Fig. 1. Image-based profiling captures the phenotype diversity of patient-derived cancer organoids.

a Schematic overview of experiments: Organoids were isolated from endoscopic biopsies from patients with colorectal cancer. Organoids were dissociated and evenly seeded in 384-well plates before perturbation with an experimental (464 compounds) and a clinical compound library (63 compounds at 5 concentrations each, 842 perturbations across both libraries). After treatment, high-throughput fluorescence microscopy was used to capture the morphology of organoids. The multi-channel (DNA, beta-actin, cell permeability) 3D imaging data was projected, segmented, and phenotype features were extracted to quantify potential drug-induced phenotypes.
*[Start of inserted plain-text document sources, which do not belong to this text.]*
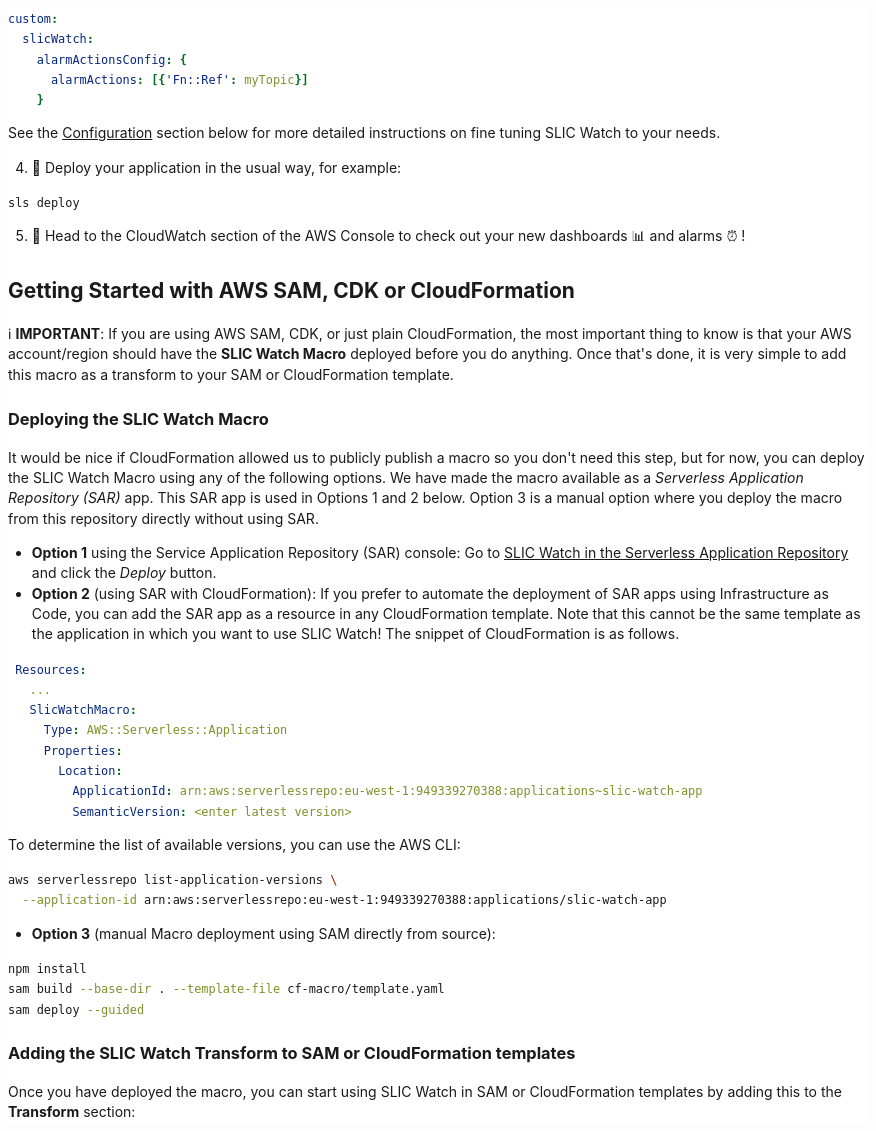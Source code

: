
 ```yaml
custom:
  slicWatch:
    alarmActionsConfig: {
      alarmActions: [{'Fn::Ref': myTopic}]
    }
```
See the [Configuration](#configuration) section below for more detailed instructions on fine tuning SLIC Watch to your needs.


4. 🚢 Deploy your application in the usual way, for example:
```
sls deploy
```
5. 👀 Head to the CloudWatch section of the AWS Console to check out your new dashboards 📊 and alarms ⏰ !


## Getting Started with AWS SAM, CDK or CloudFormation

ℹ️ **IMPORTANT**: If you are using AWS SAM, CDK, or just plain CloudFormation, the most important thing to know is that your AWS account/region should have the **SLIC Watch Macro** deployed before you do anything. Once that's done, it is very simple to add this macro as a transform to your SAM or CloudFormation template.

### Deploying the SLIC Watch Macro
It would be nice if CloudFormation allowed us to publicly publish a macro so you don't need this step, but for now, you can deploy the SLIC Watch Macro using any of the following options. We have made the macro available as a _Serverless Application Repository (SAR)_ app. This SAR app is used in Options 1 and 2 below. Option 3 is a manual option where you deploy the macro from this repository directly without using SAR.

- **Option 1** using the Service Application Repository (SAR) console: Go to [SLIC Watch in the Serverless Application Repository](https://serverlessrepo.aws.amazon.com/applications/eu-west-1/949339270388/slic-watch-app) and click the _Deploy_ button.
- **Option 2** (using SAR with CloudFormation): If you prefer to automate the deployment of SAR apps using Infrastructure as Code, you can add the SAR app as a resource in any CloudFormation template. Note that this cannot be the same template as the application in which you want to use SLIC Watch!
The snippet of CloudFormation is as follows.
 ```yaml
  Resources:
    ...
    SlicWatchMacro:
      Type: AWS::Serverless::Application
      Properties:
        Location:
          ApplicationId: arn:aws:serverlessrepo:eu-west-1:949339270388:applications~slic-watch-app 
          SemanticVersion: <enter latest version>
 ```
To determine the list of available versions, you can use the AWS CLI:
```bash
aws serverlessrepo list-application-versions \
  --application-id arn:aws:serverlessrepo:eu-west-1:949339270388:applications/slic-watch-app
```
- **Option 3** (manual Macro deployment using SAM directly from source):
```bash
npm install
sam build --base-dir . --template-file cf-macro/template.yaml
sam deploy --guided
```
### Adding the SLIC Watch Transform to SAM or CloudFormation templates
Once you have deployed the macro, you can start using SLIC Watch in SAM or CloudFormation templates by adding this to the **Transform** section:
Untreated organoid morphology, organoid size and drug activity scores were integrated with mRNA expression and mutation data in a Multi-Omics Factor Analysis (MOFA). b Uniform Manifold Approximation and Projection (UMAP) of organoid-level features for a random 5% sample out of approximately 5.5 million organoids. The same sample is used for visualizations throughout the figure. Color corresponds to the log-scaled organoid area (dark blue: minimum size, yellow: maximum size). c Organoid size distribution across organoid lines. d UMAP representation of DMSO treated and drug treated organoids. Graph-based clustering of organoids by morphology with 12 resulting clusters. e UMAP embeddings of selected organoid lines (baseline state = 0.1% DMSO control-treated organoids) representing different morphological subsets, grey background consists of randomly sampled points. Depicted are representative example images for each organoid line (right, cyan = DNA, magenta = actin, scale bar: 200 µm).